Task description:
Among the entries below, copy every line that carries the word "algorithm".

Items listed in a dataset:
* * * * * * * * *

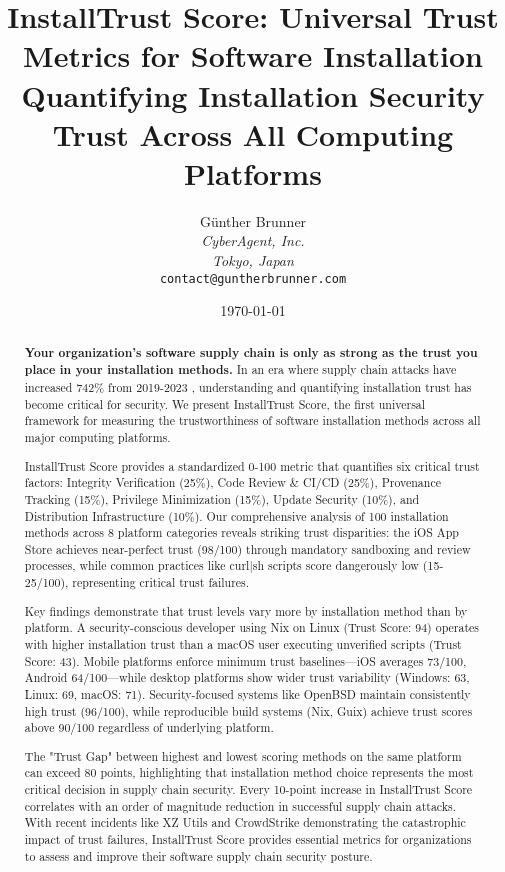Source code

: \documentclass[11pt,a4paper]{article}
\title{\textbf{InstallTrust Score: Universal Trust Metrics for Software Installation}\\[0.5em]
\large{Quantifying Installation Security Trust Across All Computing Platforms}}
\author{
    Günther Brunner\\
    \textit{CyberAgent, Inc.}\\
    \textit{Tokyo, Japan}\\
    \texttt{contact@guntherbrunner.com}
}
\date{\today}
\begin{document}
\maketitle

\begin{abstract}
\textbf{Your organization's software supply chain is only as strong as the trust you place in your installation methods.} In an era where supply chain attacks have increased 742\% from 2019-2023 \cite{forrester2024appsec,gartner2024supply}, understanding and quantifying installation trust has become critical for security. We present InstallTrust Score, the first universal framework for measuring the trustworthiness of software installation methods across all major computing platforms.

InstallTrust Score provides a standardized 0-100 metric that quantifies six critical trust factors: Integrity Verification (25\%), Code Review \& CI/CD (25\%), Provenance Tracking (15\%), Privilege Minimization (15\%), Update Security (10\%), and Distribution Infrastructure (10\%). Our comprehensive analysis of 100 installation methods across 8 platform categories reveals striking trust disparities: the iOS App Store achieves near-perfect trust (98/100) through mandatory sandboxing and review processes, while common practices like curl|sh scripts score dangerously low (15-25/100), representing critical trust failures.

Key findings demonstrate that trust levels vary more by installation method than by platform. A security-conscious developer using Nix on Linux (Trust Score: 94) operates with higher installation trust than a macOS user executing unverified scripts (Trust Score: 43). Mobile platforms enforce minimum trust baselines—iOS averages 73/100, Android 64/100—while desktop platforms show wider trust variability (Windows: 63, Linux: 69, macOS: 71). Security-focused systems like OpenBSD maintain consistently high trust (96/100), while reproducible build systems (Nix, Guix) achieve trust scores above 90/100 regardless of underlying platform.

The "Trust Gap" between highest and lowest scoring methods on the same platform can exceed 80 points, highlighting that installation method choice represents the most critical decision in supply chain security. Every 10-point increase in InstallTrust Score correlates with an order of magnitude reduction in successful supply chain attacks. With recent incidents like XZ Utils \cite{xz2024backdoor} and CrowdStrike \cite{crowdstrike2024outage} demonstrating the catastrophic impact of trust failures, InstallTrust Score provides essential metrics for organizations to assess and improve their software supply chain security posture.
\end{abstract}
\end{document}
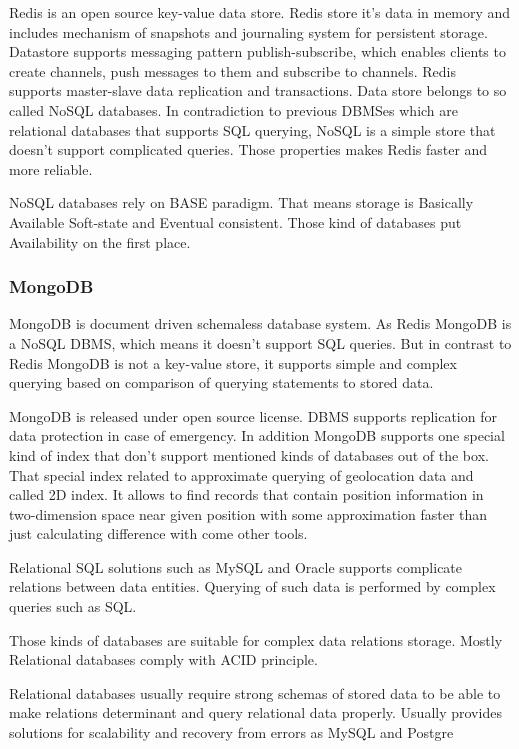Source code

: \documentclass[thesis=M,english]{FITthesis}[2012/10/20]
\begin{document}
Redis is an open source key-value data store. Redis store it's data in memory and includes mechanism of snapshots and journaling system for persistent storage. Datastore supports messaging pattern publish-subscribe, which enables clients to create channels, push messages to them and  subscribe to channels.
Redis supports master-slave data replication and transactions. Data store belongs to so called NoSQL databases. In contradiction to previous DBMSes which are relational databases that supports SQL querying, NoSQL is a simple store that doesn't support complicated queries. Those properties makes Redis faster and more reliable.

NoSQL databases rely on BASE paradigm. That means storage is Basically Available Soft-state and Eventual consistent. Those kind of databases put Availability on the first place.

\subsubsection{MongoDB}

MongoDB is document driven schemaless database system. As Redis MongoDB is a NoSQL DBMS, which means it doesn't support SQL queries. But in contrast to Redis MongoDB is not a key-value store, it supports simple and complex querying based on comparison of querying statements to stored data.

MongoDB is released under open source license. DBMS supports replication for data protection in case of emergency. 
In addition MongoDB supports one special kind of index that don't support mentioned kinds of databases out of the box. That special index related to approximate querying of geolocation data and called 2D index. It allows to find records that contain position information in two-dimension space near given position with some approximation faster than just calculating difference with come other tools.

Relational SQL solutions such as MySQL and Oracle supports complicate relations between data entities. Querying of such data is performed by complex queries such as SQL.

Those kinds of databases are suitable for complex data relations storage.
Mostly Relational databases comply with ACID principle.

Relational databases usually require strong schemas of stored data to be able to make relations determinant and query relational data properly.
Usually provides solutions for scalability and recovery from errors as MySQL and Postgre
\end{document}
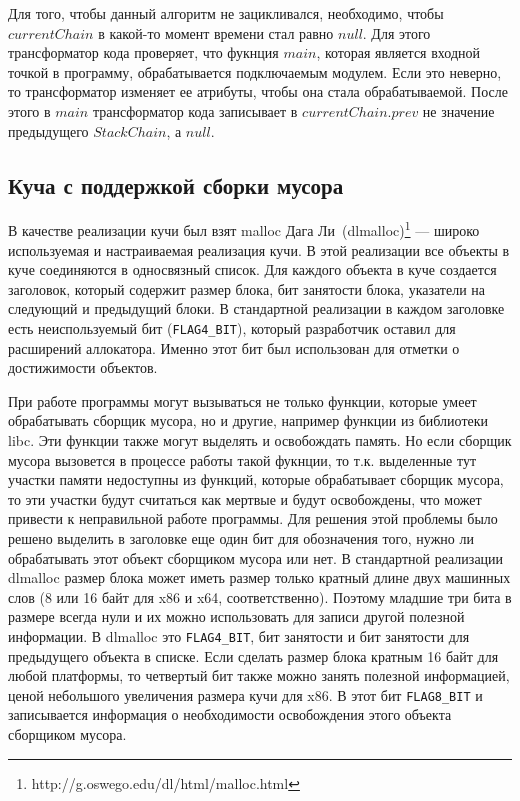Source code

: \documentclass[14pt]{extarticle}
\begin{document}
Для того, чтобы данный алгоритм не зацикливался, необходимо, чтобы $currentChain$ в какой-то момент времени стал равно $null$.
Для этого трансформатор кода проверяет, что фукнция $main$, которая является входной точкой в программу, обрабатывается подключаемым модулем. Если это неверно, то трансформатор изменяет ее атрибуты, чтобы она стала обрабатываемой. После этого в $main$ трансформатор кода записывает в $currentChain.prev$ не значение предыдущего $StackChain$, а $null$.   

\subsection{Куча с поддержкой сборки мусора}
В качестве реализации кучи был взят malloc Дага Ли~(dlmalloc)\footnote{http://g.oswego.edu/dl/html/malloc.html} --- широко используемая и настраиваемая реализация кучи. В этой реализации все объекты в куче соединяются в односвязный список. Для каждого объекта в куче создается заголовок, который содержит размер блока, бит занятости блока, указатели на следующий и предыдущий блоки. В стандартной реализации в каждом заголовке есть неиспользуемый бит (\texttt{FLAG4\_BIT}), который разработчик оставил для расширений аллокатора. Именно этот бит был использован для отметки о достижимости объектов. 

При работе программы могут вызываться не только функции, которые умеет обрабатывать сборщик мусора, но и другие, например функции из библиотеки libc. Эти функции также могут выделять и освобождать память. Но если сборщик мусора вызовется в процессе работы такой фукнции, то т.к. выделенные тут участки памяти недоступны из функций, которые обрабатывает сборщик мусора, то эти участки будут считаться как мертвые и будут освобождены, что может привести к неправильной работе программы. Для решения этой проблемы было решено выделить в заголовке еще один бит для обозначения того, нужно ли обрабатывать этот объект сборщиком мусора или нет. В стандартной реализации dlmalloc размер блока может иметь размер только кратный длине двух машинных слов (8 или 16 байт для x86 и x64, соответственно). Поэтому младшие три бита в размере всегда нули и их можно использовать для записи другой полезной информации. В dlmalloc это \texttt{FLAG4\_BIT}, бит занятости и бит занятости для предыдущего объекта в списке. Если сделать размер блока кратным 16 байт для любой платформы, то четвертый бит также можно занять полезной информацией, ценой небольшого увеличения размера кучи для x86. В этот бит \texttt{FLAG8\_BIT} и записывается информация о необходимости освобождения этого объекта сборщиком мусора.
\end{document}
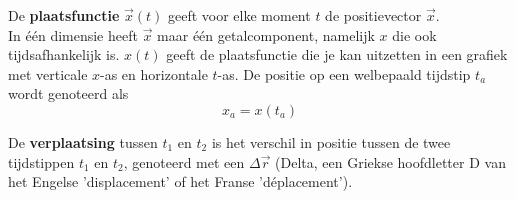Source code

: \documentclass{ximera}
\begin{document}
\begin{definition} 
	De \textbf{plaatsfunctie} \(\vec{x}(t)\) geeft voor elke moment \(t\) de positievector \(\vec{x}\). \\
	In één dimensie heeft \(\vec{x}\) maar één getalcomponent, namelijk \(x\) die ook tijdsafhankelijk is. 
	\(x(t)\) geeft de plaatsfunctie die je kan uitzetten in een grafiek met verticale \(x\)-as en horizontale \(t\)-as. 
	De positie op een welbepaald tijdstip \(t_a\) wordt genoteerd als 
	\[
	x_a = x(t_a)
	\]

\begin{image}[0.3\textwidth]
\end{image}

\end{definition}



De \textbf{verplaatsing} tussen $t_1$ en $t_2$ is het verschil in positie tussen de twee tijdstippen $t_1$ en $t_2$, genoteerd met een $\Delta$\(\vec{r}\) (Delta, een Griekse hoofdletter D  van het Engelse 'displacement' of het Franse 'déplacement').
\end{document}
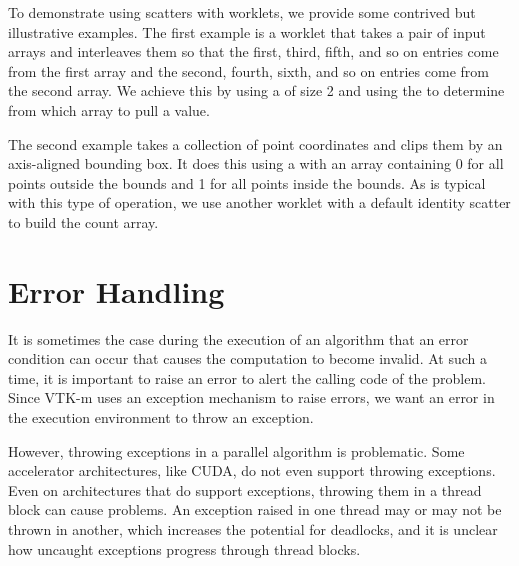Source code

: To demonstrate using scatters with worklets, we provide some contrived but
illustrative examples. The first example is a worklet that takes a pair of
input arrays and interleaves them so that the first, third, fifth, and so
on entries come from the first array and the second, fourth, sixth, and so
on entries come from the second array. We achieve this by using a
 of size 2 and using the  to
determine from which array to pull a value.


The second example takes a collection of point coordinates and clips them
by an axis-aligned bounding box. It does this using a
 with an array containing 0 for all points
outside the bounds and 1 for all points inside the bounds. As is typical
with this type of operation, we use another worklet with a default identity
scatter to build the count array.




\section{Error Handling}
\label{sec:ExecutionEnvironment:ErrorHandling}
\label{sec:Worklet:ErrorHandling}



It is sometimes the case during the execution of an algorithm that an error
condition can occur that causes the computation to become invalid. At such
a time, it is important to raise an error to alert the calling code of the
problem. Since VTK-m uses an exception mechanism to raise errors, we want
an error in the execution environment to throw an exception.

However, throwing exceptions in a parallel algorithm is problematic. Some
accelerator architectures, like CUDA, do not even support throwing
exceptions. Even on architectures that do support exceptions, throwing them
in a thread block can cause problems. An exception raised in one thread may
or may not be thrown in another, which increases the potential for
deadlocks, and it is unclear how uncaught exceptions progress through
thread blocks.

* * * * * * * * *

Response to the task:
It is sometimes the case during the execution of an algorithm that an error
However, throwing exceptions in a parallel algorithm is problematic. Some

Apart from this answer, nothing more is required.